___ MATERIAL SUPPLIED
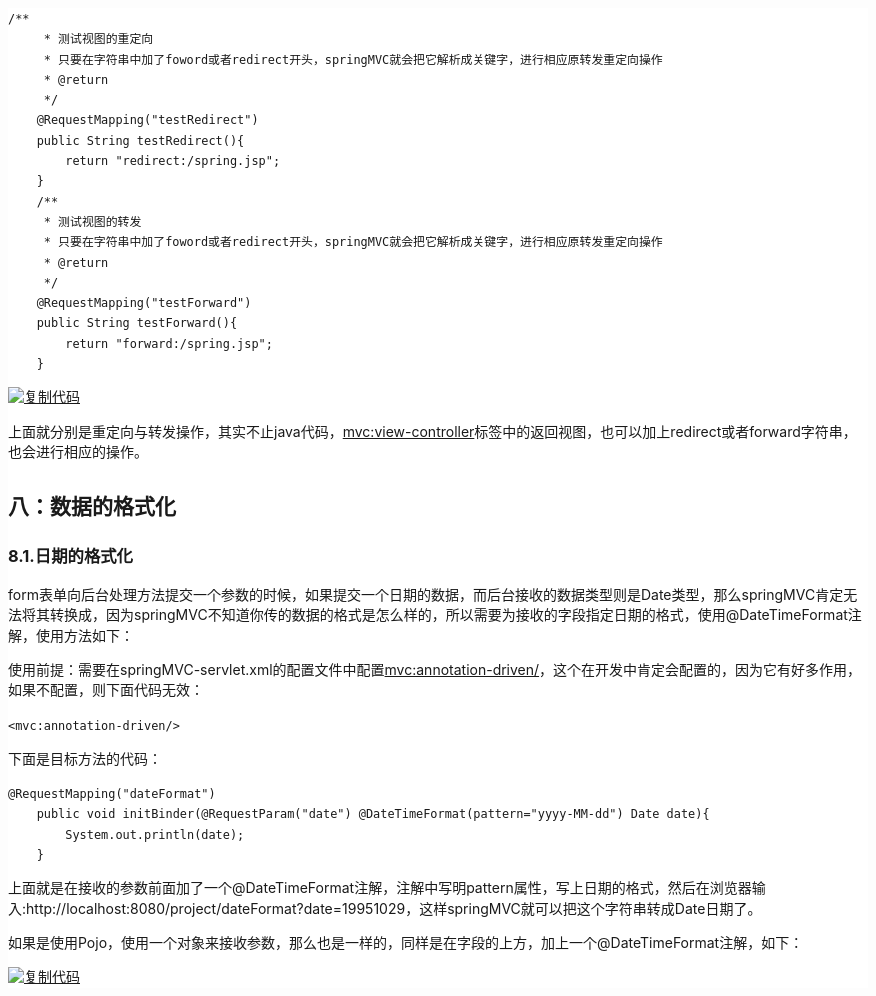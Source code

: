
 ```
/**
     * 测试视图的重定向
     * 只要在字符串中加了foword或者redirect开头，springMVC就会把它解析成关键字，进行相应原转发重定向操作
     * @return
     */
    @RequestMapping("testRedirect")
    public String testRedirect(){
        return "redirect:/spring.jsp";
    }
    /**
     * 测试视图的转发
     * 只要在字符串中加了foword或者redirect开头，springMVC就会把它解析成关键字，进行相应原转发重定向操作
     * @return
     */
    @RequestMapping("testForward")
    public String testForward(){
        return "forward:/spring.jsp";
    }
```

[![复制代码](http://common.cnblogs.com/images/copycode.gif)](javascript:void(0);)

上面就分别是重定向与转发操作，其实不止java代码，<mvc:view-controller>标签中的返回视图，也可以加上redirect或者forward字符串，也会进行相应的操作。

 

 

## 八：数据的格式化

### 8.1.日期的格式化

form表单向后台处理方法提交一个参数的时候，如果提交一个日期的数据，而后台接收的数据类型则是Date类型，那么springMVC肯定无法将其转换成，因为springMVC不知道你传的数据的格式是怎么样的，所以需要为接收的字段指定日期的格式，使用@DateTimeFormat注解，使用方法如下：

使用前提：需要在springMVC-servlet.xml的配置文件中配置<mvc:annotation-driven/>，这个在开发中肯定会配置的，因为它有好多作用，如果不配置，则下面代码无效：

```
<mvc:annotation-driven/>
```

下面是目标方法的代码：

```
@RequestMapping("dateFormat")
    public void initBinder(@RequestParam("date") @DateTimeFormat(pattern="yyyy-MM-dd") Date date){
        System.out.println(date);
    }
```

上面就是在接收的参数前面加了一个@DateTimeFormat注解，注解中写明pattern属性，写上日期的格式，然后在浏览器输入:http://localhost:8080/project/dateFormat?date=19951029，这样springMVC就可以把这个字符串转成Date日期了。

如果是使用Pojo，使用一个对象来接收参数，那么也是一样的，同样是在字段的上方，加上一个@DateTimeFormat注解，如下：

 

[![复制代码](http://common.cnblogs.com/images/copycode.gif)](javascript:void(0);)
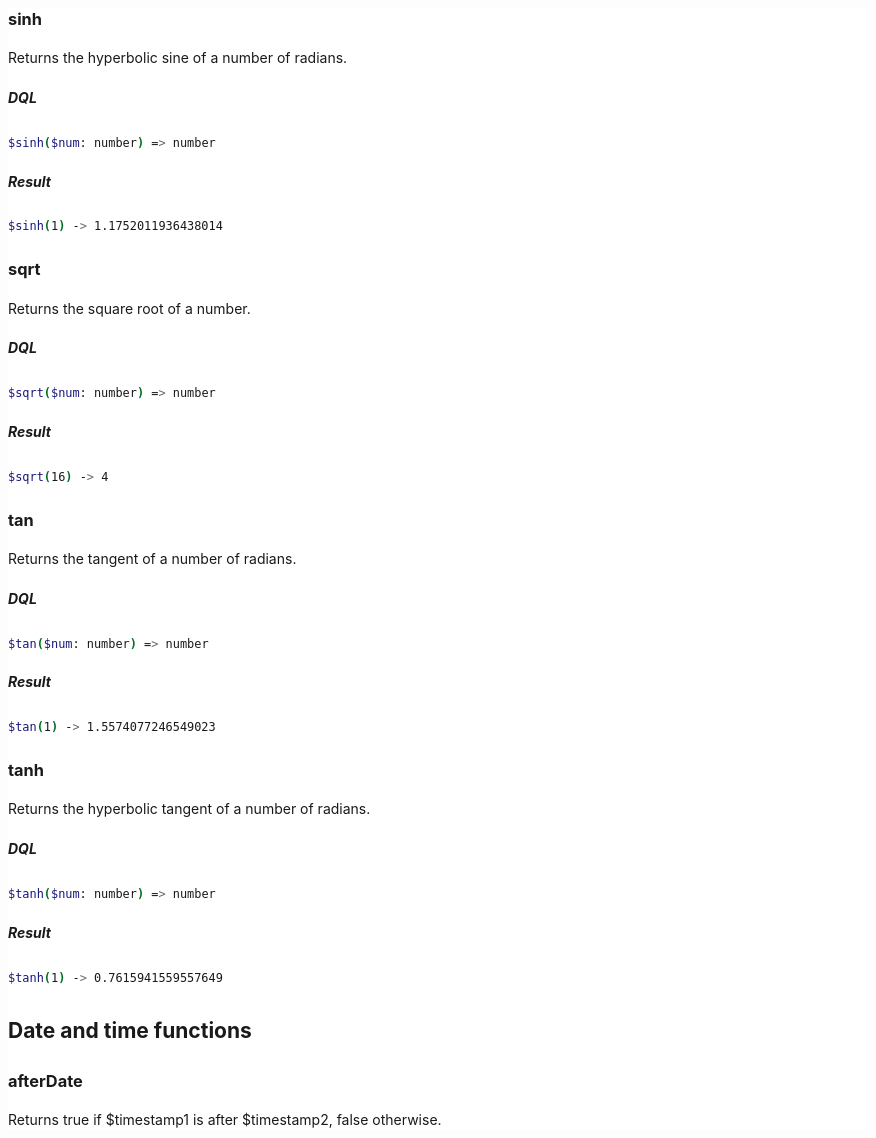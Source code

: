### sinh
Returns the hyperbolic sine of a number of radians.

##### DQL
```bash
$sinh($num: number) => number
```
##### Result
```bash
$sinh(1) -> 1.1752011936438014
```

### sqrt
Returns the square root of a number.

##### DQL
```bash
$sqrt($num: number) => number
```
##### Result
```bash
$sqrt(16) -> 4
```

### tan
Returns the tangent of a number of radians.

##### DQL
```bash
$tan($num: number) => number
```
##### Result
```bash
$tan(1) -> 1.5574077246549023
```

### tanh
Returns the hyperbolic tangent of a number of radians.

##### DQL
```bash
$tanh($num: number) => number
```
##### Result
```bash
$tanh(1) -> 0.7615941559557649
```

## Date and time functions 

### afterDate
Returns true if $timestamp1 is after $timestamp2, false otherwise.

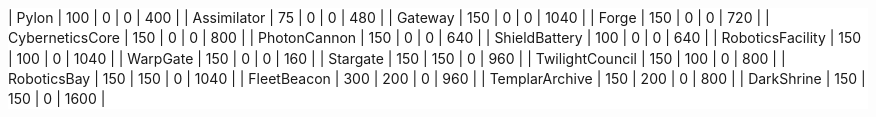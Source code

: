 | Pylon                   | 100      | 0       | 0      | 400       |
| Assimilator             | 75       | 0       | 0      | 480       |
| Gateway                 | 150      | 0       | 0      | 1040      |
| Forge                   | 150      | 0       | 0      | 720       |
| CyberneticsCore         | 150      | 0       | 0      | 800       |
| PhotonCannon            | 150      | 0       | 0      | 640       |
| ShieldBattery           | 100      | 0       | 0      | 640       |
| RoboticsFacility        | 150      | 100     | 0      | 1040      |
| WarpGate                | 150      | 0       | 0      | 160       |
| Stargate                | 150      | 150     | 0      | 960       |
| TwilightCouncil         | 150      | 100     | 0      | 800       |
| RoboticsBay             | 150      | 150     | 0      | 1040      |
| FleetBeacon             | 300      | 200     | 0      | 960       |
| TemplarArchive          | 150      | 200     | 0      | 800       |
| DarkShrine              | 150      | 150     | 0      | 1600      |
______
TASK TO COMPLETE:
In the entries, how many lines include the string "tangent"? Only the number should be given.

FINISHED TASK:
2